The Federal Digital System (FDsys) received more than 140,000 visits from Jan. 30 through Feb. 3, including a one-day record of 55,856 on Jan. 31. The site usually receives about 16,000 visits a day.
“We expected a surge,” said GPO Chief Technology Officer Ric Davis. “It came at the tail end of making information available from the Nixon grand jury testimony.”
The National Archives and Records Administration made transcripts available in November of the testimony of President Richard Nixon before the Watergate Grand Jury in 1975. The U.S. District Court for the District of Columbia opened the files.
Both the Air Force One recordings and the Nixon testimony were posted on FDsys in collaboration with NARA, which houses the materials. GPO worked with NARA to make the materials available online because of the storage and bandwidth available through FDsys, Davis said. “They knew we had the infrastructure in place and the capacity to deal with this.”
The two-and-a-half hours of radio traffic between Air Force One, the White House and government officials in Washington and elsewhere was recorded by the White House Communications Agency in the wake of President John F. Kennedy’s assassination in Dallas on Nov. 22, 1963.

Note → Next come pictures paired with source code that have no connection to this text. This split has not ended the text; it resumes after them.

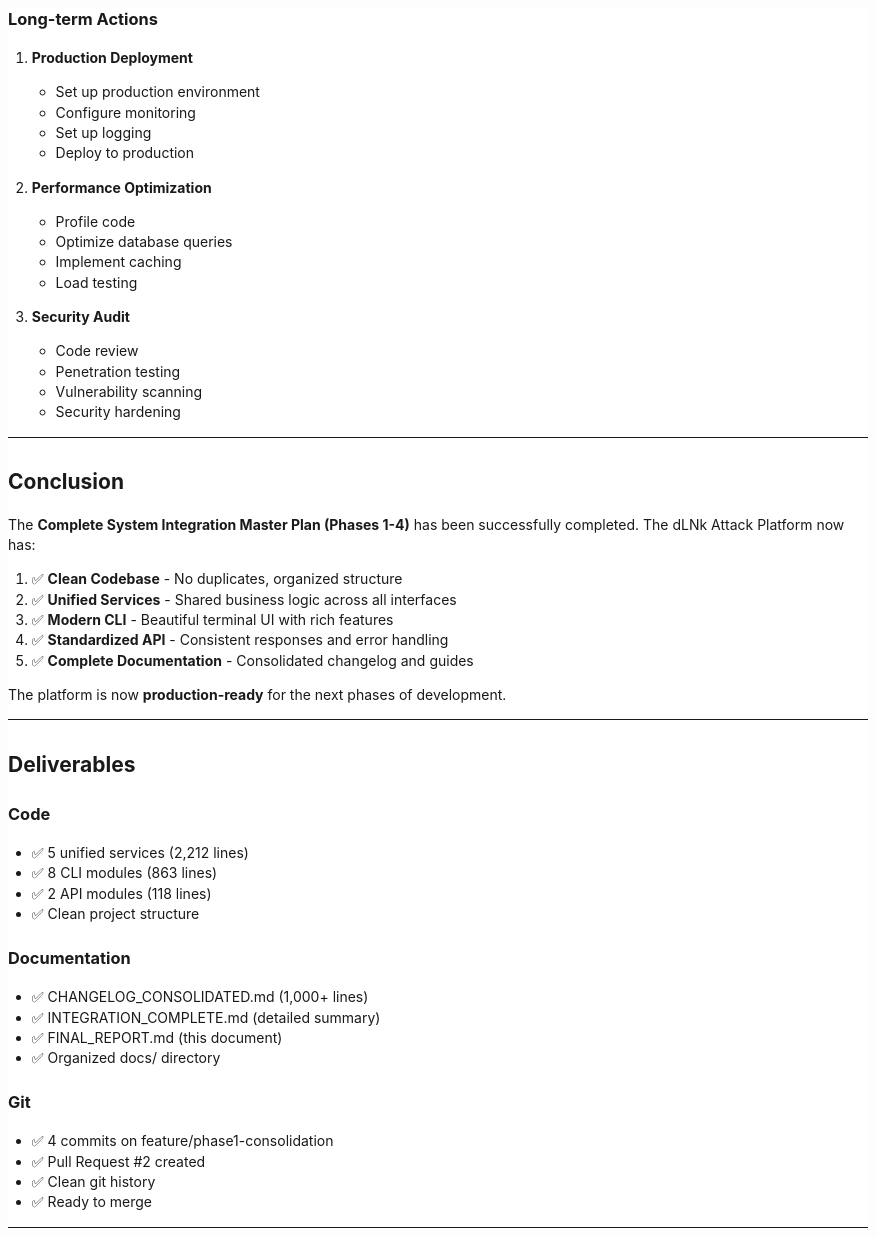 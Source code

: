 ### Long-term Actions

1. **Production Deployment**
   - Set up production environment
   - Configure monitoring
   - Set up logging
   - Deploy to production

2. **Performance Optimization**
   - Profile code
   - Optimize database queries
   - Implement caching
   - Load testing

3. **Security Audit**
   - Code review
   - Penetration testing
   - Vulnerability scanning
   - Security hardening

---

## Conclusion

The **Complete System Integration Master Plan (Phases 1-4)** has been successfully completed. The dLNk Attack Platform now has:

1. ✅ **Clean Codebase** - No duplicates, organized structure
2. ✅ **Unified Services** - Shared business logic across all interfaces
3. ✅ **Modern CLI** - Beautiful terminal UI with rich features
4. ✅ **Standardized API** - Consistent responses and error handling
5. ✅ **Complete Documentation** - Consolidated changelog and guides

The platform is now **production-ready** for the next phases of development.

---

## Deliverables

### Code
- ✅ 5 unified services (2,212 lines)
- ✅ 8 CLI modules (863 lines)
- ✅ 2 API modules (118 lines)
- ✅ Clean project structure

### Documentation
- ✅ CHANGELOG_CONSOLIDATED.md (1,000+ lines)
- ✅ INTEGRATION_COMPLETE.md (detailed summary)
- ✅ FINAL_REPORT.md (this document)
- ✅ Organized docs/ directory

### Git
- ✅ 4 commits on feature/phase1-consolidation
- ✅ Pull Request #2 created
- ✅ Clean git history
- ✅ Ready to merge

---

Two copies of the open real audio tape were found among the papers of Army Gen. Chester Clifton Jr., a military aide to Kennedy, and given to NARA. An edited version of the recordings that is 40 minutes shorter is housed in the National Archives Lyndon Johnson Presidential Library. Johnson, who was sworn in as president aboard Air Force One after the assassination, is among those heard on the tapes.
The recordings were the first audio content placed on FDsys, which has focused on text documents, but hosting audio files was not a problem for the site. “The only issue was the size, but it was something we were able to deal with with our existing infrastructure,” Davis said.
FDsys was launched in 2009 as a follow-on to GPO Access, the printing office’s first Web portal for government documents. It makes authenticated, digitally signed documents from all three branches of federal government available online, searchable by congressional committee, member of Congress, keyword and date.
The site contains the daily Congressional Record and Federal Register, but the resource that consistently gets the most daily traffic is probably the Code of Federal Regulations. The annual release of the federal budget always generates a sharp jump in traffic, however, and FDsys was designed to handle the traffic spikes. It uses a content delivery system from Level 3 Communications to ensure adequate bandwidth.
“It allows us to serve up cached copies so all the traffic doesn’t hit our servers,” Davis said.
The next spike in FDsys traffic is expected with the release of the president’s fiscal 2013 federal budget proposal Feb. 13.